The electric currents are energetic enough to ionize hydrogen and to cause it to glow—a cosmic analogy to a laboratory gas-discharge tube. The ultraviolet radiation from distant stars is not required.

If those stars are similar to the Sun, the “winds” from them don’t “boil off” but are part of the current that powers them. Closer investigation should show that the material accelerates away from the stars.

Hot giant stars are a result of high electrical energy in the circuits powering them. If an instability in the DL of a star’s photosphere interrupts the current flow, inductive energy in the rest of the circuit may flow into the DL and cause it to explode, producing a supernova.

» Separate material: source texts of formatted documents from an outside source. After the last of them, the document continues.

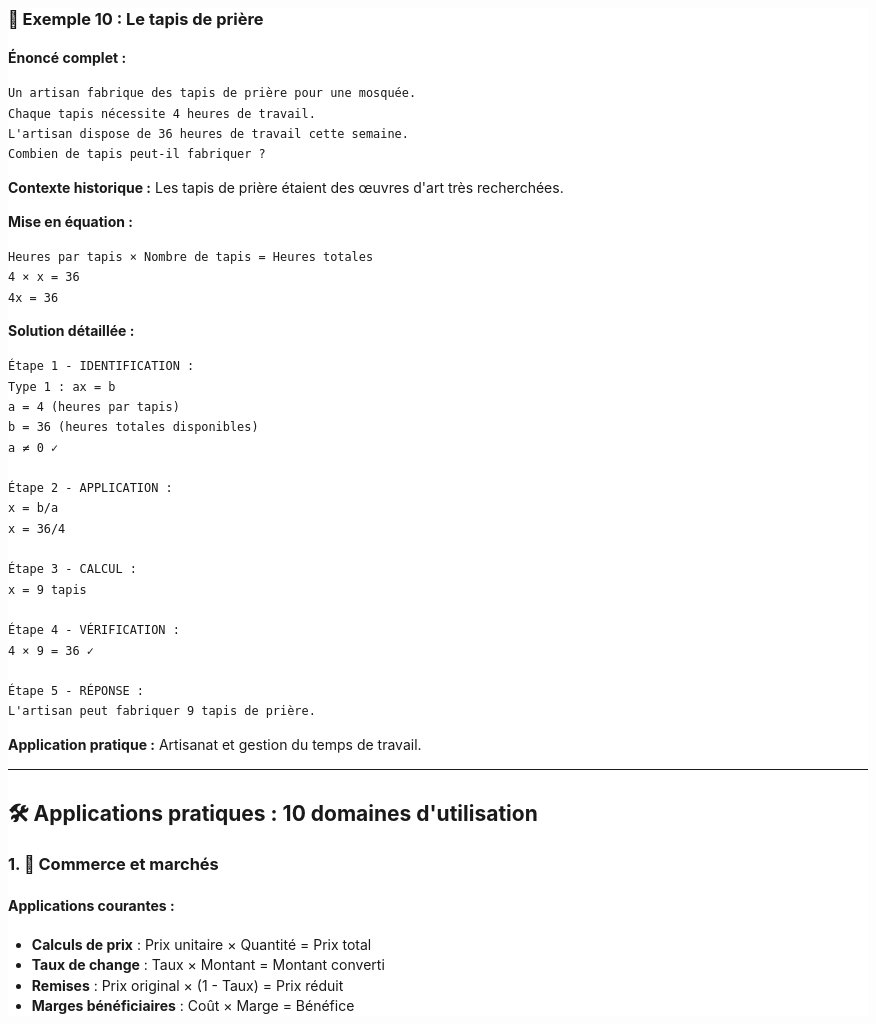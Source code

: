 
### **🕌 Exemple 10 : Le tapis de prière**

**Énoncé complet :**
```
Un artisan fabrique des tapis de prière pour une mosquée.
Chaque tapis nécessite 4 heures de travail.
L'artisan dispose de 36 heures de travail cette semaine.
Combien de tapis peut-il fabriquer ?
```

**Contexte historique :** Les tapis de prière étaient des œuvres d'art très recherchées.

**Mise en équation :**
```
Heures par tapis × Nombre de tapis = Heures totales
4 × x = 36
4x = 36
```

**Solution détaillée :**
```
Étape 1 - IDENTIFICATION :
Type 1 : ax = b
a = 4 (heures par tapis)
b = 36 (heures totales disponibles)
a ≠ 0 ✓

Étape 2 - APPLICATION :
x = b/a
x = 36/4

Étape 3 - CALCUL :
x = 9 tapis

Étape 4 - VÉRIFICATION :
4 × 9 = 36 ✓

Étape 5 - RÉPONSE :
L'artisan peut fabriquer 9 tapis de prière.
```

**Application pratique :** Artisanat et gestion du temps de travail.

---

## 🛠️ **Applications pratiques : 10 domaines d'utilisation**

### **1. 🏪 Commerce et marchés**

#### **Applications courantes :**
- **Calculs de prix** : Prix unitaire × Quantité = Prix total
- **Taux de change** : Taux × Montant = Montant converti
- **Remises** : Prix original × (1 - Taux) = Prix réduit
- **Marges bénéficiaires** : Coût × Marge = Bénéfice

The two studies’ opposite conclusions about the expansion of the nebula may be due to their failure to discern the common cause of radiation, pressure, and expansion: the external electric power. Loops of current subjected to increasing current generate an outward force on themselves. This is illustrated in solar prominences and CMEs. The Tarantula is responding to pumping up the power.

The awareness of plasma enables a unitary theory to explain the nebula’s features and their relationships. After two and a half millennia of trying to explain the lights in the sky with an assortment of theories about bumping billiard balls, we return to Heraclitus’s insight that “the thunderbolt steers the universe.”